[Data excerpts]
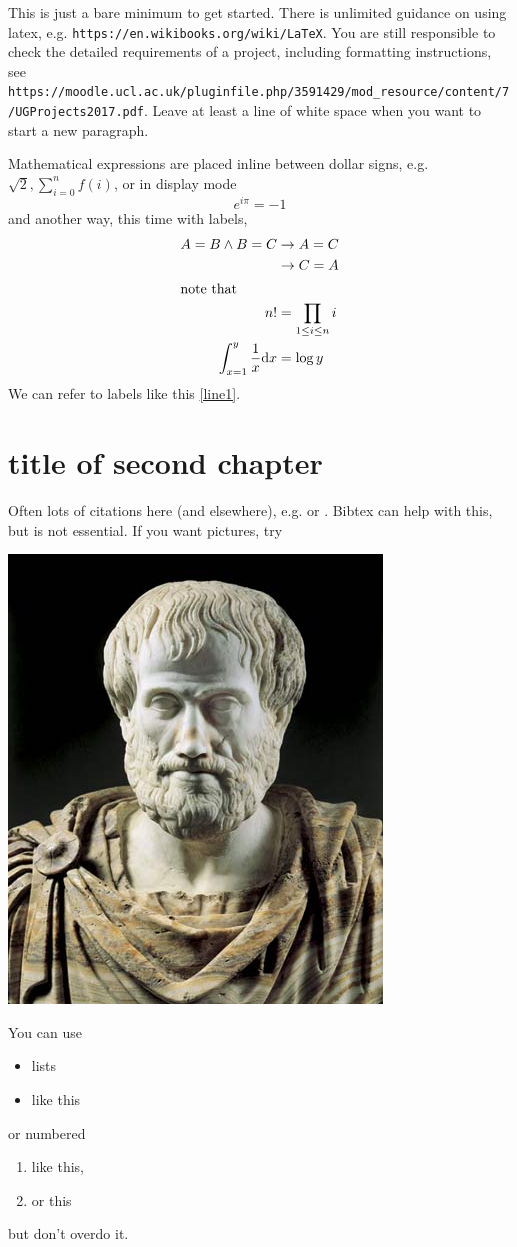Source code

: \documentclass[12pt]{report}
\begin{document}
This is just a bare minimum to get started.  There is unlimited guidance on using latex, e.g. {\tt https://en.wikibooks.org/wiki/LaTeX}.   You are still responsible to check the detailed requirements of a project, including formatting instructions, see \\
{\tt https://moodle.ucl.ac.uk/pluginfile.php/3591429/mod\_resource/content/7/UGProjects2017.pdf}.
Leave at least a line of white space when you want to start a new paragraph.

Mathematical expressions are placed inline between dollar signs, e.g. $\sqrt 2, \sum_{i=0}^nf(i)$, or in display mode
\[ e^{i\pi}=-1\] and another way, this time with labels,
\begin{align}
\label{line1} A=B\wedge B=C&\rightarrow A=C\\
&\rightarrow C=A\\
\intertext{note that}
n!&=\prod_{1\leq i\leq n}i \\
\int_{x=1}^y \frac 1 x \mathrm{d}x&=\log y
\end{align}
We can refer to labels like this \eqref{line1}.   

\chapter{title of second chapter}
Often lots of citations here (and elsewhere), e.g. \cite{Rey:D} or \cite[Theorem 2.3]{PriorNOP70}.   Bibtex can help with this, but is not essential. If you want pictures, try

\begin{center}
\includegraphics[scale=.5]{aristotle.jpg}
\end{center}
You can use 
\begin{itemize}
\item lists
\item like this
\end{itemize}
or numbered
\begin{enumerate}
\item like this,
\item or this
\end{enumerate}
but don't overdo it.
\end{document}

---

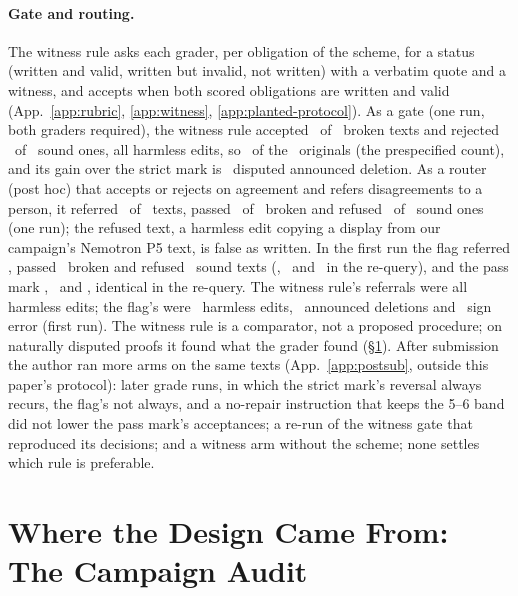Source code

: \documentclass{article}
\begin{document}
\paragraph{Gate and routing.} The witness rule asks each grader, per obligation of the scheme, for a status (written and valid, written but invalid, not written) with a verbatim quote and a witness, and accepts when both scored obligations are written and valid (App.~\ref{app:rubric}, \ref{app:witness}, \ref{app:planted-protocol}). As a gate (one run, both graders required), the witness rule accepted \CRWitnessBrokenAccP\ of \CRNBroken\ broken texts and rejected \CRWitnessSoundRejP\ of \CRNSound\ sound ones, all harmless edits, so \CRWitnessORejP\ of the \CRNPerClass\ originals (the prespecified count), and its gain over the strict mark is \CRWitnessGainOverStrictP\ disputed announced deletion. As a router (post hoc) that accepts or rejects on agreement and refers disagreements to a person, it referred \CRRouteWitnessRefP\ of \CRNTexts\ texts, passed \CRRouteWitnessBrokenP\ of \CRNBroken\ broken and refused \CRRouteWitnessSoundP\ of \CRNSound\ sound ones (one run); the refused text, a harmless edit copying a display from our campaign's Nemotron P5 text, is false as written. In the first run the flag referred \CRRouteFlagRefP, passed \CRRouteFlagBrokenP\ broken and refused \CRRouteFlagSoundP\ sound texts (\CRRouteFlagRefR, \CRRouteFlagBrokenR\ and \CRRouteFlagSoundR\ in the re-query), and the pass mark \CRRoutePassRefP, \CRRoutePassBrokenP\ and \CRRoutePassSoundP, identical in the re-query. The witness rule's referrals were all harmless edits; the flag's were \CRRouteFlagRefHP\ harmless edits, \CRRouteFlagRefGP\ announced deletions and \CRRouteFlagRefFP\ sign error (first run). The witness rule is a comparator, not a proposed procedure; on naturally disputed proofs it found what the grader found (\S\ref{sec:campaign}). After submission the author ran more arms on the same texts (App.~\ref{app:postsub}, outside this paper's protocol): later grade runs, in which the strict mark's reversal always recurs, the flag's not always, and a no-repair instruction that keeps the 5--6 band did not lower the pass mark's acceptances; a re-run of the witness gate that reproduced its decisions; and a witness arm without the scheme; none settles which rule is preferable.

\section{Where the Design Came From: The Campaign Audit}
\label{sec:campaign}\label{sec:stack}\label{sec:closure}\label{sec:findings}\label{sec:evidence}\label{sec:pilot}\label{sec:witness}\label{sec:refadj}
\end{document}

Action item> Reproduce, exactly as they stand in the data above, the lines from the one that holds "another way, this" to the one that holds "You can use", inclusive.

Response to this task>
\[ e^{i\pi}=-1\] and another way, this time with labels,
\begin{align}
\label{line1} A=B\wedge B=C&\rightarrow A=C\\
&\rightarrow C=A\\
\intertext{note that}
n!&=\prod_{1\leq i\leq n}i \\
\int_{x=1}^y \frac 1 x \mathrm{d}x&=\log y
\end{align}
We can refer to labels like this \eqref{line1}.   

\chapter{title of second chapter}
Often lots of citations here (and elsewhere), e.g. \cite{Rey:D} or \cite[Theorem 2.3]{PriorNOP70}.   Bibtex can help with this, but is not essential. If you want pictures, try

\begin{center}
\includegraphics[scale=.5]{aristotle.jpg}
\end{center}
You can use 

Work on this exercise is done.